The pilot of Devs, the new FX on Hulu tech-thriller miniseries from writer/director Alex Garland, introduces Lily Chan (Sonoya Mizuno) and her live-in boyfriend, Sergei (Karl Glusman), both engineers sometime in the near-future Bay Area working for the fictional corporation Amaya. Each morning, they leave their San Francisco apartment, step over the homeless man who stays on their building's stairwell and hop on a shuttle bus to the company’s campus, clearly modeled after Google or Facebook's sprawling offices. While other shows satirize Silicon Valley tropes like the stark class divide in the city and the idyllic office, this series follows the dark, unnerving underbelly of the tech world.

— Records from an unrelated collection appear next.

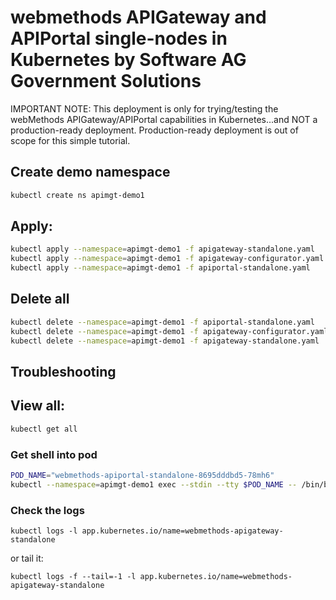 # webmethods APIGateway and APIPortal single-nodes in Kubernetes by Software AG Government Solutions 

IMPORTANT NOTE: This deployment is only for trying/testing the webMethods APIGateway/APIPortal capabilities in Kubernetes...and NOT a production-ready deployment.
Production-ready deployment is out of scope for this simple tutorial.

## Create demo namespace

```bash
kubectl create ns apimgt-demo1
```

## Apply:

```bash
kubectl apply --namespace=apimgt-demo1 -f apigateway-standalone.yaml
kubectl apply --namespace=apimgt-demo1 -f apigateway-configurator.yaml
kubectl apply --namespace=apimgt-demo1 -f apiportal-standalone.yaml
```

## Delete all

```bash
kubectl delete --namespace=apimgt-demo1 -f apiportal-standalone.yaml
kubectl delete --namespace=apimgt-demo1 -f apigateway-configurator.yaml
kubectl delete --namespace=apimgt-demo1 -f apigateway-standalone.yaml
```

## Troubleshooting

## View all:

```bash
kubectl get all          
```

### Get shell into pod

```bash
POD_NAME="webmethods-apiportal-standalone-8695dddbd5-78mh6"
kubectl --namespace=apimgt-demo1 exec --stdin --tty $POD_NAME -- /bin/bash
```

### Check the logs

```
kubectl logs -l app.kubernetes.io/name=webmethods-apigateway-standalone
```

or tail it:

```
kubectl logs -f --tail=-1 -l app.kubernetes.io/name=webmethods-apigateway-standalone
``` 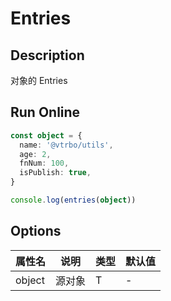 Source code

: # Entries

## Description
对象的 Entries

## Run Online

<RunCode :dependency="`
function entries<T extends object>(object: T): [keyof T, T[keyof T]][] {
  return Object.entries(object) as [keyof T, T[keyof T]][]
}`">

```ts
const object = {
  name: '@vtrbo/utils',
  age: 2,
  fnNum: 100,
  isPublish: true,
}

console.log(entries(object))
```

</RunCode>

## Options

<div class="utils-table">

| 属性名 | 说明 | 类型 | 默认值 |
| --- | --- | --- | --- |
| object | 源对象 | T | - |

</div> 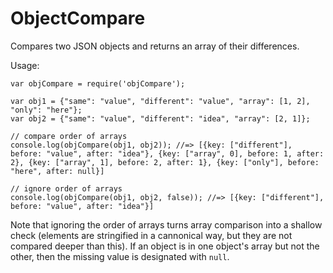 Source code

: ObjectCompare
=============

Compares two JSON objects and returns an array of their differences.

Usage:

```
var objCompare = require('objCompare');

var obj1 = {"same": "value", "different": "value", "array": [1, 2], "only": "here"};
var obj2 = {"same": "value", "different": "idea", "array": [2, 1]};

// compare order of arrays
console.log(objCompare(obj1, obj2)); //=> [{key: ["different"], before: "value", after: "idea"}, {key: ["array", 0], before: 1, after: 2}, {key: ["array", 1], before: 2, after: 1}, {key: ["only"], before: "here", after: null}]

// ignore order of arrays
console.log(objCompare(obj1, obj2, false)); //=> [{key: ["different"], before: "value", after: "idea"}]
```

Note that ignoring the order of arrays turns array comparison into a shallow check (elements are stringified in a cannonical way, but they are not compared deeper than this). If an object is in one object's array but not the other, then the missing value is designated with `null`.
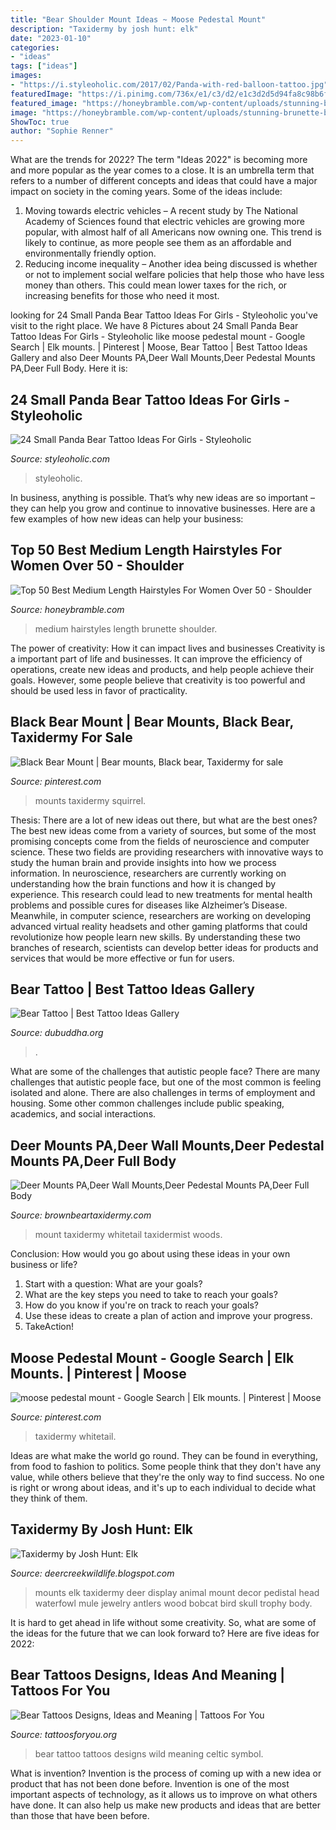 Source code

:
 ```yaml
---
title: "Bear Shoulder Mount Ideas ~ Moose Pedestal Mount"
description: "Taxidermy by josh hunt: elk"
date: "2023-01-10"
categories:
- "ideas"
tags: ["ideas"]
images:
- "https://i.styleoholic.com/2017/02/Panda-with-red-balloon-tattoo.jpg"
featuredImage: "https://i.pinimg.com/736x/e1/c3/d2/e1c3d2d5d94fa8c98b6f5e4b735476c8.jpg"
featured_image: "https://honeybramble.com/wp-content/uploads/stunning-brunette-bob-medium-length-hairstyles-for-women-over-50.jpg"
image: "https://honeybramble.com/wp-content/uploads/stunning-brunette-bob-medium-length-hairstyles-for-women-over-50.jpg"
ShowToc: true
author: "Sophie Renner"
---
```



What are the trends for 2022?
The term "Ideas 2022" is becoming more and more popular as the year comes to a close. It is an umbrella term that refers to a number of different concepts and ideas that could have a major impact on society in the coming years. Some of the ideas include: 
1) Moving towards electric vehicles – A recent study by The National Academy of Sciences found that electric vehicles are growing more popular, with almost half of all Americans now owning one. This trend is likely to continue, as more people see them as an affordable and environmentally friendly option. 
2) Reducing income inequality – Another idea being discussed is whether or not to implement social welfare policies that help those who have less money than others. This could mean lower taxes for the rich, or increasing benefits for those who need it most.

	

		
looking for 24 Small Panda Bear Tattoo Ideas For Girls - Styleoholic you've visit to the right place. We have 8 Pictures about 24 Small Panda Bear Tattoo Ideas For Girls - Styleoholic like moose pedestal mount - Google Search | Elk mounts. | Pinterest | Moose, Bear Tattoo | Best Tattoo Ideas Gallery and also Deer Mounts PA,Deer Wall Mounts,Deer Pedestal Mounts PA,Deer Full Body. Here it is:
		
    
## 24 Small Panda Bear Tattoo Ideas For Girls - Styleoholic

<img loading=lazy src="https://i.styleoholic.com/2017/02/Panda-with-red-balloon-tattoo.jpg" onerror="this.onerror=null;this.src='https://tse3.mm.bing.net/th?id=OIP.hvtlOLFjgrOjidCxnUbffQAAAA&amp;pid=15.1';" alt="24 Small Panda Bear Tattoo Ideas For Girls - Styleoholic">

_Source: styleoholic.com_

>styleoholic. 

	

In business, anything is possible. That’s why new ideas are so important – they can help you grow and continue to innovative businesses. Here are a few examples of how new ideas can help your business: 

    
## Top 50 Best Medium Length Hairstyles For Women Over 50 - Shoulder

<img loading=lazy src="https://honeybramble.com/wp-content/uploads/stunning-brunette-bob-medium-length-hairstyles-for-women-over-50.jpg" onerror="this.onerror=null;this.src='https://tse2.mm.bing.net/th?id=OIP.bGOAbAabGd02MUITcizlCQAAAA&amp;pid=15.1';" alt="Top 50 Best Medium Length Hairstyles For Women Over 50 - Shoulder">

_Source: honeybramble.com_

>medium hairstyles length brunette shoulder. 

	

The power of creativity: How it can impact lives and businesses
Creativity is a important part of life and businesses. It can improve the efficiency of operations, create new ideas and products, and help people achieve their goals. However, some people believe that creativity is too powerful and should be used less in favor of practicality.

    
## Black Bear Mount | Bear Mounts, Black Bear, Taxidermy For Sale

<img loading=lazy src="https://i.pinimg.com/736x/e1/c3/d2/e1c3d2d5d94fa8c98b6f5e4b735476c8.jpg" onerror="this.onerror=null;this.src='https://tse4.mm.bing.net/th?id=OIP.a0sSgGnyPUqhSUqvaopUkAHaPY&amp;pid=15.1';" alt="Black Bear Mount | Bear mounts, Black bear, Taxidermy for sale">

_Source: pinterest.com_

>mounts taxidermy squirrel. 

	

Thesis: There are a lot of new ideas out there, but what are the best ones?
The best new ideas come from a variety of sources, but some of the most promising concepts come from the fields of neuroscience and computer science. These two fields are providing researchers with innovative ways to study the human brain and provide insights into how we process information. In neuroscience, researchers are currently working on understanding how the brain functions and how it is changed by experience. This research could lead to new treatments for mental health problems and possible cures for diseases like Alzheimer’s Disease. Meanwhile, in computer science, researchers are working on developing advanced virtual reality headsets and other gaming platforms that could revolutionize how people learn new skills. By understanding these two branches of research, scientists can develop better ideas for products and services that would be more effective or fun for users.

    
## Bear Tattoo | Best Tattoo Ideas Gallery

<img loading=lazy src="http://www.dubuddha.org/wp-content/uploads/2016/06/Bear-Tattoo-by-Csörsz-Pèter-728x728.jpg" onerror="this.onerror=null;this.src='https://tse1.mm.bing.net/th?id=OIP.2agHjN9Ka5YcHJFl9_YiuwHaHa&amp;pid=15.1';" alt="Bear Tattoo | Best Tattoo Ideas Gallery">

_Source: dubuddha.org_

>. 

	

What are some of the challenges that autistic people face?
There are many challenges that autistic people face, but one of the most common is feeling isolated and alone. There are also challenges in terms of employment and housing. Some other common challenges include public speaking, academics, and social interactions.

    
## Deer Mounts PA,Deer Wall Mounts,Deer Pedestal Mounts PA,Deer Full Body

<img loading=lazy src="http://www.brownbeartaxidermy.com/Deer-Pedestal-Mount-Pennsylvania/Deer-Pedestal-Mount-Ideas.jpg" onerror="this.onerror=null;this.src='https://tse1.mm.bing.net/th?id=OIP.ijNF1hLFCM9_CMxD00MK3gHaOr&amp;pid=15.1';" alt="Deer Mounts PA,Deer Wall Mounts,Deer Pedestal Mounts PA,Deer Full Body">

_Source: brownbeartaxidermy.com_

>mount taxidermy whitetail taxidermist woods. 

	

Conclusion: How would you go about using these ideas in your own business or life?
1. Start with a question: What are your goals? 
2. What are the key steps you need to take to reach your goals? 
3. How do you know if you're on track to reach your goals? 
4. Use these ideas to create a plan of action and improve your progress. 
5. TakeAction!

    
## Moose Pedestal Mount - Google Search | Elk Mounts. | Pinterest | Moose

<img loading=lazy src="https://s-media-cache-ak0.pinimg.com/736x/3b/78/3d/3b783d66e7c509eb84487b3ccb13dc8b.jpg" onerror="this.onerror=null;this.src='https://tse4.mm.bing.net/th?id=OIP.7iW8UG0MpLONtPddvUbrlwHaLH&amp;pid=15.1';" alt="moose pedestal mount - Google Search | Elk mounts. | Pinterest | Moose">

_Source: pinterest.com_

>taxidermy whitetail. 

	

Ideas are what make the world go round. They can be found in everything, from food to fashion to politics. Some people think that they don't have any value, while others believe that they're the only way to find success. No one is right or wrong about ideas, and it's up to each individual to decide what they think of them.

    
## Taxidermy By Josh Hunt: Elk

<img loading=lazy src="http://2.bp.blogspot.com/-UBC-24wGC3c/UwbtJKKo6aI/AAAAAAAAGg8/AkQyYYwS5ME/s1600/IMG_1372.JPG" onerror="this.onerror=null;this.src='https://tse4.mm.bing.net/th?id=OIP.sCjNFHoOTYBV5pmtYu_FAwHaJ4&amp;pid=15.1';" alt="Taxidermy by Josh Hunt: Elk">

_Source: deercreekwildlife.blogspot.com_

>mounts elk taxidermy deer display animal mount decor pedistal head waterfowl mule jewelry antlers wood bobcat bird skull trophy body. 

	

It is hard to get ahead in life without some creativity. So, what are some of the ideas for the future that we can look forward to? Here are five ideas for 2022: 

    
## Bear Tattoos Designs, Ideas And Meaning | Tattoos For You

<img loading=lazy src="http://www.tattoosforyou.org/wp-content/uploads/2013/10/Bear-Tattoos.jpg" onerror="this.onerror=null;this.src='https://tse4.mm.bing.net/th?id=OIP.Sb4U65hwfB03dYHwFvKv0QHaLL&amp;pid=15.1';" alt="Bear Tattoos Designs, Ideas and Meaning | Tattoos For You">

_Source: tattoosforyou.org_

>bear tattoo tattoos designs wild meaning celtic symbol. 

	

What is invention?
Invention is the process of coming up with a new idea or product that has not been done before. Invention is one of the most important aspects of technology, as it allows us to improve on what others have done. It can also help us make new products and ideas that are better than those that have been before.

There's something noticeably amiss about the Amaya headquarters. Thanks to the menacing and frequently terrifying score from Portishead's Geoff Barrow and composer Ben Salisbury, there's a foreboding thrum under every shot of the workplace. An unsettling and bizarre skyscraper-like statue of a young girl also looms over the campus.
The eerily lifelike structure is a totem to the company's namesake, the deceased daughter of its enigmatic and still-very much grieving founder Forest (Nick Offerman). As CEO of Amaya, he takes on the bizarre tropes and eccentricities of many Silicon Valley leaders, like an amalgamation of Elon Musk's faux-messiah and Mark Zuckerberg's dork everyman. He speaks in vague platitudes, he shovels lettuce into his mouth with his bare hands at meetings, he lives in a surprisingly modest house, he wears a uniform of an unkempt beard, hoodie, and jeans, but of course, he's hiding something sinister.
The first episode finds Sergei joining "Devs," the company's ultra-secretive development lab that's working on a project so high-clearance, he can never tell his partner what actually goes on in the lab. On his first day, something goes horribly awry and he disappears.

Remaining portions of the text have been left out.